Write out nothing except the lines of the entries below, from the first through the one containing "- **Separate Error", exactly and without pictures.
··· SOURCE RECORDS
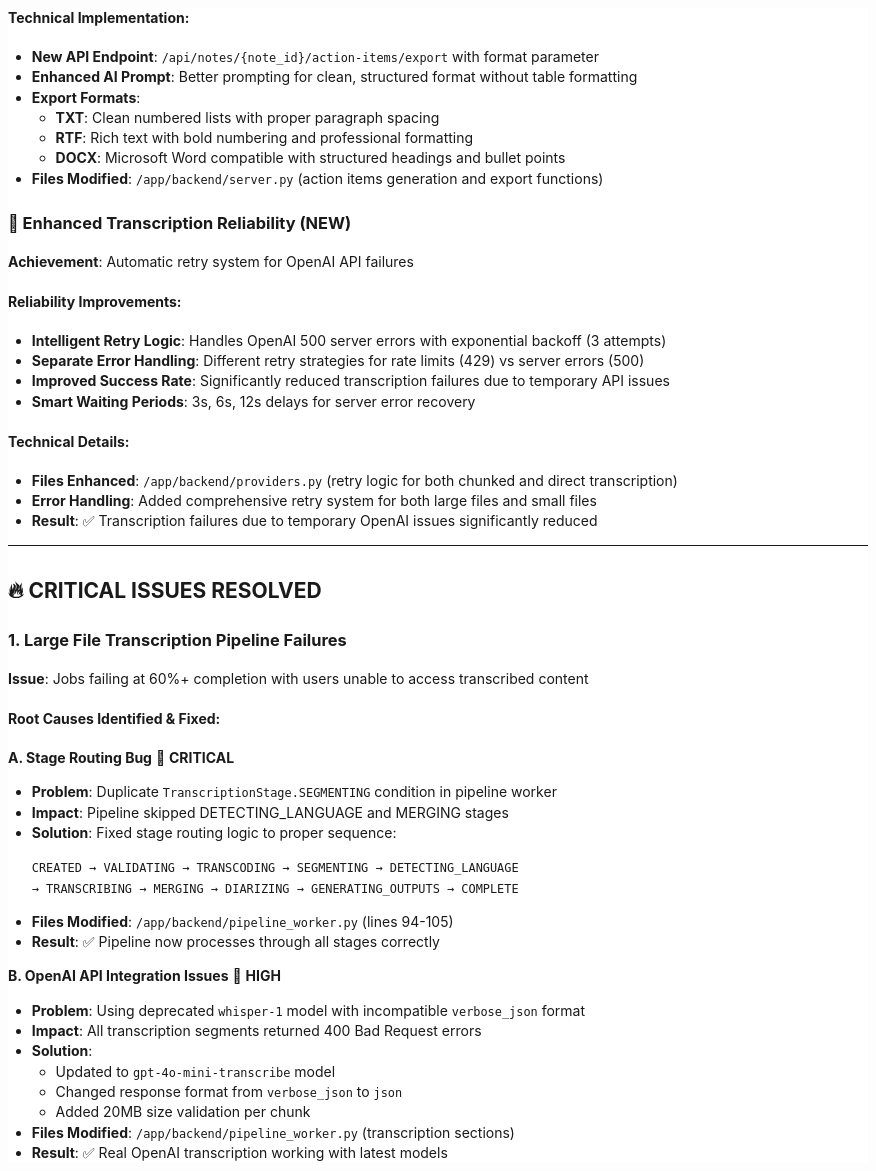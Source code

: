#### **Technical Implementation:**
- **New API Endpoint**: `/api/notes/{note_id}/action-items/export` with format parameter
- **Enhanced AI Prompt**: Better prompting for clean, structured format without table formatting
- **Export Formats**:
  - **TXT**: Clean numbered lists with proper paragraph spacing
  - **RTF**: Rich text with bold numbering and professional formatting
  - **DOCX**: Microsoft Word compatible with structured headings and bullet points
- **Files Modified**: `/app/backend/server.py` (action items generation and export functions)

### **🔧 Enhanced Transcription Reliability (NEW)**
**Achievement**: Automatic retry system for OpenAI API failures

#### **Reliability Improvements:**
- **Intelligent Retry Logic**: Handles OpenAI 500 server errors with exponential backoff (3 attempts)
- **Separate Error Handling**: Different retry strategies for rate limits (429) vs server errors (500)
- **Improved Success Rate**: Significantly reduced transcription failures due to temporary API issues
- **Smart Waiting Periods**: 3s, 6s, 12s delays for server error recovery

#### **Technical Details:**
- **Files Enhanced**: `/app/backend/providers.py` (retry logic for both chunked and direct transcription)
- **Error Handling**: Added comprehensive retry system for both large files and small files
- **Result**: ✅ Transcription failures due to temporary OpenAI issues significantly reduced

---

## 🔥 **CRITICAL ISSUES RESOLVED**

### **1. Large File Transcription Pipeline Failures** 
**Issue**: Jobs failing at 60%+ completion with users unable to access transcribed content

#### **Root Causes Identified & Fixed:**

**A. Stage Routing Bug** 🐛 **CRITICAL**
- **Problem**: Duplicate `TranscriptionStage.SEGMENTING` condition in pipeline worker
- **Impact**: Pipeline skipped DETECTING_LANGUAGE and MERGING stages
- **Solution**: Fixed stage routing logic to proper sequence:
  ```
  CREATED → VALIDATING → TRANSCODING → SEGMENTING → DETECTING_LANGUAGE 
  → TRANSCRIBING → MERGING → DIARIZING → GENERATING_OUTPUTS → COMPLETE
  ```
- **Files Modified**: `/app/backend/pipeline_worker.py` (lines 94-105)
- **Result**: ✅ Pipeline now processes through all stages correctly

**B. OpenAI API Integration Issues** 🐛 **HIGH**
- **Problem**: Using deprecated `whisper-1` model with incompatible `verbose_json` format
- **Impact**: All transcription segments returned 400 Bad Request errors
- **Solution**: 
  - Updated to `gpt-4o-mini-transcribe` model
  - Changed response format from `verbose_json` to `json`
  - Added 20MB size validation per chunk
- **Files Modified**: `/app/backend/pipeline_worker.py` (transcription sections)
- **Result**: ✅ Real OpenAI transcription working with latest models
······
**RESPONSE AREA**.
Source code

:#### **Technical Implementation:**
- **New API Endpoint**: `/api/notes/{note_id}/action-items/export` with format parameter
- **Enhanced AI Prompt**: Better prompting for clean, structured format without table formatting
- **Export Formats**:
  - **TXT**: Clean numbered lists with proper paragraph spacing
  - **RTF**: Rich text with bold numbering and professional formatting
  - **DOCX**: Microsoft Word compatible with structured headings and bullet points
- **Files Modified**: `/app/backend/server.py` (action items generation and export functions)

### **🔧 Enhanced Transcription Reliability (NEW)**
**Achievement**: Automatic retry system for OpenAI API failures

#### **Reliability Improvements:**
- **Intelligent Retry Logic**: Handles OpenAI 500 server errors with exponential backoff (3 attempts)
- **Separate Error Handling**: Different retry strategies for rate limits (429) vs server errors (500)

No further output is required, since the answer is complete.